Okay, let's try to follow this logic. "John Lennon once said if you want your kids to stay white, don't have them listen to black music. And I think it's crazy to assume Dunham hasn't," Als writes. Yes! I'm with you; Lena has definitely listened to the radio before. But then there's the kicker:
She grew up in New York, and you can see it in her clothes and body: no white girl allows herself to look like that if she didn't admire the rounder shapes, and more complicated stylings, that women of color tend to pursue as their idea of beauty.
Um, what? No white girl would ever allow herself to look "like that," even if she — God forbid — likes looking that way, has a naturally "round" body type or, as Dunham's character in Girls said in a recent episode, decided "to have some other concerns in my life" other than losing weight? That's insane.

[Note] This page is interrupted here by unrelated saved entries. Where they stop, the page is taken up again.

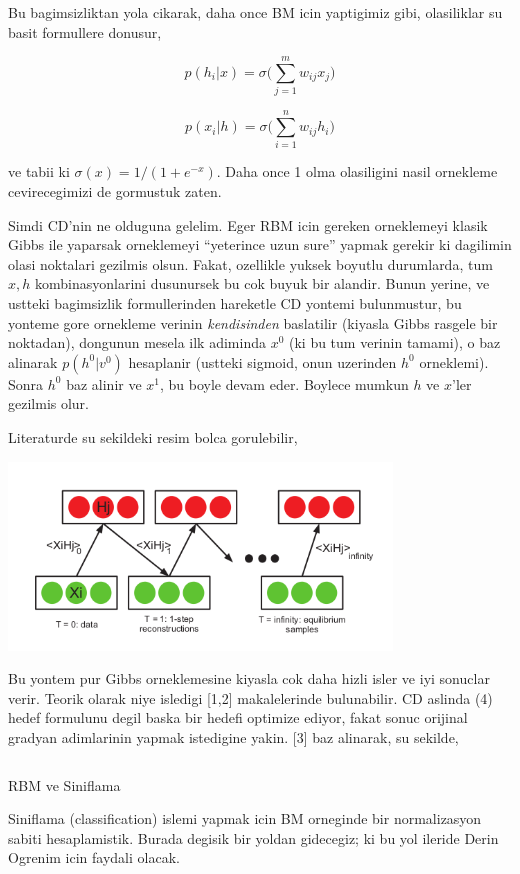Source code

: \documentclass[12pt,fleqn]{article}\usepackage{../common}
\begin{document}
Bu bagimsizliktan yola cikarak, daha once BM icin yaptigimiz gibi,
olasiliklar su basit formullere donusur,

$$ p(h_i|x) = \sigma \bigg( \sum _{j=1}^{m} w_{ij} x_j \bigg) $$

$$ p(x_i|h) = \sigma \bigg( \sum _{i=1}^{n} w_{ij} h_i \bigg) $$

ve tabii ki $\sigma(x) = 1 / (1+e^{-x})$. Daha once 1 olma olasiligini
nasil ornekleme cevirecegimizi de gormustuk zaten. 

Simdi CD'nin ne olduguna gelelim. Eger RBM icin gereken orneklemeyi klasik
Gibbs ile yaparsak orneklemeyi ``yeterince uzun sure'' yapmak gerekir ki
dagilimin olasi noktalari gezilmis olsun. Fakat, ozellikle yuksek boyutlu
durumlarda, tum $x,h$ kombinasyonlarini dusunursek bu cok buyuk bir
alandir. Bunun yerine, ve ustteki bagimsizlik formullerinden hareketle CD
yontemi bulunmustur, bu yonteme gore ornekleme verinin {\em kendisinden}
baslatilir (kiyasla Gibbs rasgele bir noktadan), dongunun mesela ilk
adiminda $x^0$ (ki bu tum verinin tamami), o baz alinarak $p(h^0|v^0)$
hesaplanir (ustteki sigmoid, onun uzerinden $h^0$ orneklemi). Sonra $h^0$
baz alinir ve $x^1$, bu boyle devam eder. Boylece mumkun $h$ ve $x$'ler
gezilmis olur. 

Literaturde su sekildeki resim bolca gorulebilir,

\includegraphics[height=5cm]{rbm_03.png}

Bu yontem pur Gibbs orneklemesine kiyasla cok daha hizli isler ve iyi
sonuclar verir. Teorik olarak niye isledigi [1,2] makalelerinde
bulunabilir. CD aslinda (4) hedef formulunu degil baska bir hedefi optimize
ediyor, fakat sonuc orijinal gradyan adimlarinin yapmak istedigine
yakin. [3] baz alinarak, su sekilde,

\inputminted[fontsize=\footnotesize]{python}{rbm.py}

RBM ve Siniflama 

Siniflama (classification) islemi yapmak icin BM orneginde bir
normalizasyon sabiti hesaplamistik. Burada degisik bir yoldan gidecegiz; ki
bu yol ileride Derin Ogrenim icin faydali olacak. 
\end{document}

It's disappointing that Als would get into bizarre body politics in his otherwise solid defense of how "Dunham is accurately describing the ways in which, once things get sexual in her world, and girls become women, the universe gets polarized, segregated — her female characters are looking for white male validation, which is their right." And it bothers me that I saw the article tweeted and linked to by journalists I respect who cited Als' "fresh take" on the topic.
As a white girl with a non-model-esque body who actually owns the same dress Dunham wears in the preview for Tiny Furniture (Full disclosure: it's from Urban Outfitters, too. I know, I know), I was blown away by that justification. Arguing that Dunham's body and style are indicative of her non-racism isn't only a backhanded compliment; it trivializes the original, substantive issue.